What needs to be done. Begin at the line containing "5 - Crear un" in the data below and go on through the line containing "- Las tareas", repeating each line exactly; include both ends and no other line.

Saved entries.
==========

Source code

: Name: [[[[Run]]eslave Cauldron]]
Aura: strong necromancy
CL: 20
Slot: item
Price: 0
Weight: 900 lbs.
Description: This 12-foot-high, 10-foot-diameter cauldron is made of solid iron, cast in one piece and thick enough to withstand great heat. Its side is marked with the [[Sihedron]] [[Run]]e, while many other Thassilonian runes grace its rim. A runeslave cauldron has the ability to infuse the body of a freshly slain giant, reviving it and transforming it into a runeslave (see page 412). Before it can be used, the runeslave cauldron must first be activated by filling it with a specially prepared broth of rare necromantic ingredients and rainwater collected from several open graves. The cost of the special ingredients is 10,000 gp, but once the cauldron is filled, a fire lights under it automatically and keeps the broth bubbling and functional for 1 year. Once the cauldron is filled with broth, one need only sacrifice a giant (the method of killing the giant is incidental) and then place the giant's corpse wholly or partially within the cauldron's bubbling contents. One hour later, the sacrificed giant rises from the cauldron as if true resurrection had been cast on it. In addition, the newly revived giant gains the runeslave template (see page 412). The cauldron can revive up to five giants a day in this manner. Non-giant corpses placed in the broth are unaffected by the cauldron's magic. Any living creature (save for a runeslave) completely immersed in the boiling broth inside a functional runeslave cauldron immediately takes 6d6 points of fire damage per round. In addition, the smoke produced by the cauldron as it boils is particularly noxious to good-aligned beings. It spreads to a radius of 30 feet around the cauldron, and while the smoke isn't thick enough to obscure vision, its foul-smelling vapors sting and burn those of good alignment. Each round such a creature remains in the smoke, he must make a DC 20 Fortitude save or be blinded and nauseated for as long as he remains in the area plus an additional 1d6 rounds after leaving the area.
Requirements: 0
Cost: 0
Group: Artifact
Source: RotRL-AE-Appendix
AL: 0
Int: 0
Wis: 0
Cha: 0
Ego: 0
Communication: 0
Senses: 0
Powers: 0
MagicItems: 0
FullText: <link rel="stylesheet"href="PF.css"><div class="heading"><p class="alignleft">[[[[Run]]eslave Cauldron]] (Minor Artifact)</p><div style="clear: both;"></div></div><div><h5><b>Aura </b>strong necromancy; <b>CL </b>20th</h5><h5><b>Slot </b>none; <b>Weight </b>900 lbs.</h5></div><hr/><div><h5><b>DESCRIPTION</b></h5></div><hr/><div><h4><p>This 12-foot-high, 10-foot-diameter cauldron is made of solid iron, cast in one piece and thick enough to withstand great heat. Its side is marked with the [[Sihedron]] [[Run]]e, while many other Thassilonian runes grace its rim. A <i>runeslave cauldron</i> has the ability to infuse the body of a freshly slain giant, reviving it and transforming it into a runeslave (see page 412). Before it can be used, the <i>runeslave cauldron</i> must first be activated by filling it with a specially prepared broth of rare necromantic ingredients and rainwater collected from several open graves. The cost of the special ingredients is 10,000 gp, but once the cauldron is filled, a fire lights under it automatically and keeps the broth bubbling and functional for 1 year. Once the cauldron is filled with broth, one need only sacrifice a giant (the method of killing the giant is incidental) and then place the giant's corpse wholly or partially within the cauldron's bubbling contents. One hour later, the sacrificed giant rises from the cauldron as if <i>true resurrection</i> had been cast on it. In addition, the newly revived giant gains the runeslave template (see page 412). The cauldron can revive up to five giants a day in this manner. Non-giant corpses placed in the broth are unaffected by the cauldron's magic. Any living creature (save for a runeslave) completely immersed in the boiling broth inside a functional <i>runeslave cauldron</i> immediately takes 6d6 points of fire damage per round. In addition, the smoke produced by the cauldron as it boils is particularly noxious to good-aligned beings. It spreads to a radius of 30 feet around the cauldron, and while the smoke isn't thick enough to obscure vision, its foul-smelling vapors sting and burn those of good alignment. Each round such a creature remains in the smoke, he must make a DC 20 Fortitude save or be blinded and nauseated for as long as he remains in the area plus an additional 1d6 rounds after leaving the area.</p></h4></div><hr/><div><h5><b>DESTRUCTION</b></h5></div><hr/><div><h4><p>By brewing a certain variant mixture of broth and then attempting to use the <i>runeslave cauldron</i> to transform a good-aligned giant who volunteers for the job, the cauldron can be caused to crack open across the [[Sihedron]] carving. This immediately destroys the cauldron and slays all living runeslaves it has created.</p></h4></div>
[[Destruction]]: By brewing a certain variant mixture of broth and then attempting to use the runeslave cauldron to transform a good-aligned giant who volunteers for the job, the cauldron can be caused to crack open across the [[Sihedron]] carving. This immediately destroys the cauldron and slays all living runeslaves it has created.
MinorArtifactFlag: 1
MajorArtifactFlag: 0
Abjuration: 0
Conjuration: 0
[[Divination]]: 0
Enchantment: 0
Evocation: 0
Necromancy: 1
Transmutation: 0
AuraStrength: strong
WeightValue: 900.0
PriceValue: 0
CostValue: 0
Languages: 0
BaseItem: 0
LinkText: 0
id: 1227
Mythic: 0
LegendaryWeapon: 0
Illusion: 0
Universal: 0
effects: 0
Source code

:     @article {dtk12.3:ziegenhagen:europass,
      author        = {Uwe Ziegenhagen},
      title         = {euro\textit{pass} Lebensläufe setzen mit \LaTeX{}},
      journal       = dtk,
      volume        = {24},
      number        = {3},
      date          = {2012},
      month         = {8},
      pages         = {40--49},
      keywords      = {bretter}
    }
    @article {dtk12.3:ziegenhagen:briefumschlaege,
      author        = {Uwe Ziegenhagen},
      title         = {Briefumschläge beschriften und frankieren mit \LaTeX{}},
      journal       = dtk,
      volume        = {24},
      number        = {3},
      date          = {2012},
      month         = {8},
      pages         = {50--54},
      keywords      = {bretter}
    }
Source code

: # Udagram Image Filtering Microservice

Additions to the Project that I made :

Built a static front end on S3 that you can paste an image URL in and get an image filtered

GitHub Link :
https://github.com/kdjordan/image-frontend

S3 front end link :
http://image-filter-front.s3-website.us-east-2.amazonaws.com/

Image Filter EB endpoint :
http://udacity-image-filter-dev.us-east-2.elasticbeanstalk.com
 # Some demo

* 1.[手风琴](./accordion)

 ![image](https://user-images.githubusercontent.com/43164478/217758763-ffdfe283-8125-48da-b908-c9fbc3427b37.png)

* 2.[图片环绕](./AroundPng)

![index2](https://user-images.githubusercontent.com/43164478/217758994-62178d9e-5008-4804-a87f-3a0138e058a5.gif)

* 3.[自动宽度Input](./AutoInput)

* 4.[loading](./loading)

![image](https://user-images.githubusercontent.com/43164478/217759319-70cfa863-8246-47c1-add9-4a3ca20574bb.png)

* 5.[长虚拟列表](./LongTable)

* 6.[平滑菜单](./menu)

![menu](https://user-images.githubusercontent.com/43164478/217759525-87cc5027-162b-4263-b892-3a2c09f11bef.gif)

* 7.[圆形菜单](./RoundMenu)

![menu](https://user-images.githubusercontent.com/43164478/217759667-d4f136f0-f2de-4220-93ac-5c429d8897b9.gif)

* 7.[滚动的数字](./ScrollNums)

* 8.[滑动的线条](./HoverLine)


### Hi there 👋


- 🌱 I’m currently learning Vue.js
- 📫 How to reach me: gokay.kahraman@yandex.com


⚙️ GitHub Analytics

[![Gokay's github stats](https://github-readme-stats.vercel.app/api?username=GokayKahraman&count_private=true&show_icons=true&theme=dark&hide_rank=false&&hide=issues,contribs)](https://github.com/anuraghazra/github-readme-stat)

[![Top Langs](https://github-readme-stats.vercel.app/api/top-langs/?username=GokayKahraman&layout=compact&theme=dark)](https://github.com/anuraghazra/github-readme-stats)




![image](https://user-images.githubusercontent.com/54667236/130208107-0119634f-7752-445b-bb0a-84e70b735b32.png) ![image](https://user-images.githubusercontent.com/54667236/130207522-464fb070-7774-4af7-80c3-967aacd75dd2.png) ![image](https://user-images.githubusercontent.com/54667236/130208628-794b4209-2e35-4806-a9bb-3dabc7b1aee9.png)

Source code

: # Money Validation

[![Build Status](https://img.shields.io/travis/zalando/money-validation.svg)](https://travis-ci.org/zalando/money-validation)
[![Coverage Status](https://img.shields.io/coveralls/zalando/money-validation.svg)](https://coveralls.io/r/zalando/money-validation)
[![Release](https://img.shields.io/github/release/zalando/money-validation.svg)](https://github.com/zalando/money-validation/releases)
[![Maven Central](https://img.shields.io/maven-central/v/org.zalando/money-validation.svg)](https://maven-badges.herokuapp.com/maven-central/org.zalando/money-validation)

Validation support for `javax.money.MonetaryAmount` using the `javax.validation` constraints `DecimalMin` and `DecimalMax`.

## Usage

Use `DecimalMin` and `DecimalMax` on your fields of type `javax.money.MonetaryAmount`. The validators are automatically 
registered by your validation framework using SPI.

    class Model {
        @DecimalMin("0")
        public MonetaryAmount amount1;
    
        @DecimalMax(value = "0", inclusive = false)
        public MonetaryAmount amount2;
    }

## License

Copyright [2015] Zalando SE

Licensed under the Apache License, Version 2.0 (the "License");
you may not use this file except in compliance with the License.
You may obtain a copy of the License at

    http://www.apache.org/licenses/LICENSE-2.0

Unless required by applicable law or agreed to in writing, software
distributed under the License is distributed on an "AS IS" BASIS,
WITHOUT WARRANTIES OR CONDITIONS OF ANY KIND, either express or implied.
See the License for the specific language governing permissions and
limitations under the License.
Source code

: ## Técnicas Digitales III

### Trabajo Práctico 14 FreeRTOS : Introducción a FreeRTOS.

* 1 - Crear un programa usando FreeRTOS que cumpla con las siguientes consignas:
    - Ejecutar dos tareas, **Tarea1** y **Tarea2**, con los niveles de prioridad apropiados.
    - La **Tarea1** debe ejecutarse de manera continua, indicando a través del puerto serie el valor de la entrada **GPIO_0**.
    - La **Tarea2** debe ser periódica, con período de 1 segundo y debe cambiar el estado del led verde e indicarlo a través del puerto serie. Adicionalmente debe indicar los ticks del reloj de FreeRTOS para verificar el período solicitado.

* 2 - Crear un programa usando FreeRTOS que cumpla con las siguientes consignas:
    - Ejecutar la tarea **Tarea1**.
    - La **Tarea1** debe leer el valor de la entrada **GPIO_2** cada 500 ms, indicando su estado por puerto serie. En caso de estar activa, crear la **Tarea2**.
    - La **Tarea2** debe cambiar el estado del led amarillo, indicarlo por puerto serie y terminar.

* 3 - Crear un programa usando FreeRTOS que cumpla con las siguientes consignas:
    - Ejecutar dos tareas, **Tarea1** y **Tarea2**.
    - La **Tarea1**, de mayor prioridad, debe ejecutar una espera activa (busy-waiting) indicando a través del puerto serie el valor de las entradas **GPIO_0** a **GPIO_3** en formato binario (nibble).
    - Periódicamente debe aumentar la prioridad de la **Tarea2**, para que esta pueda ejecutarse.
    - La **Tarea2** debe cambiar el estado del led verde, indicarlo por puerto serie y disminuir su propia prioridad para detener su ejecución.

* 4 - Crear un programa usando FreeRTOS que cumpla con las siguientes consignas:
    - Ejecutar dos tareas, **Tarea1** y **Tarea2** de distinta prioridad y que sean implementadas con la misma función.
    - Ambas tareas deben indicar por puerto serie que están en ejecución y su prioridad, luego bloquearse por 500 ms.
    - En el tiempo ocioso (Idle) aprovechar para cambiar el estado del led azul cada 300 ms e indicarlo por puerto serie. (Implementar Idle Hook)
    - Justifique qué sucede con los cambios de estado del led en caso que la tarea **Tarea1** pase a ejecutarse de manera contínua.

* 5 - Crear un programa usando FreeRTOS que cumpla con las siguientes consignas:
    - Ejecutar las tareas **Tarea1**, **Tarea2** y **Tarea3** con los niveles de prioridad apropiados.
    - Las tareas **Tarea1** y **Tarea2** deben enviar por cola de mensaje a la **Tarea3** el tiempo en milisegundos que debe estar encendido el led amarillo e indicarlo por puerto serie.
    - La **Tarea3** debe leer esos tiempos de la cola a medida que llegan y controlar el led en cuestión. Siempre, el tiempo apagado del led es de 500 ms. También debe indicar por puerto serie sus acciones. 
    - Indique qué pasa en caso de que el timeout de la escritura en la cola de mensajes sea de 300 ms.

==========

Expected answer.
* 5 - Crear un programa usando FreeRTOS que cumpla con las siguientes consignas:
    - Ejecutar las tareas **Tarea1**, **Tarea2** y **Tarea3** con los niveles de prioridad apropiados.
    - Las tareas **Tarea1** y **Tarea2** deben enviar por cola de mensaje a la **Tarea3** el tiempo en milisegundos que debe estar encendido el led amarillo e indicarlo por puerto serie.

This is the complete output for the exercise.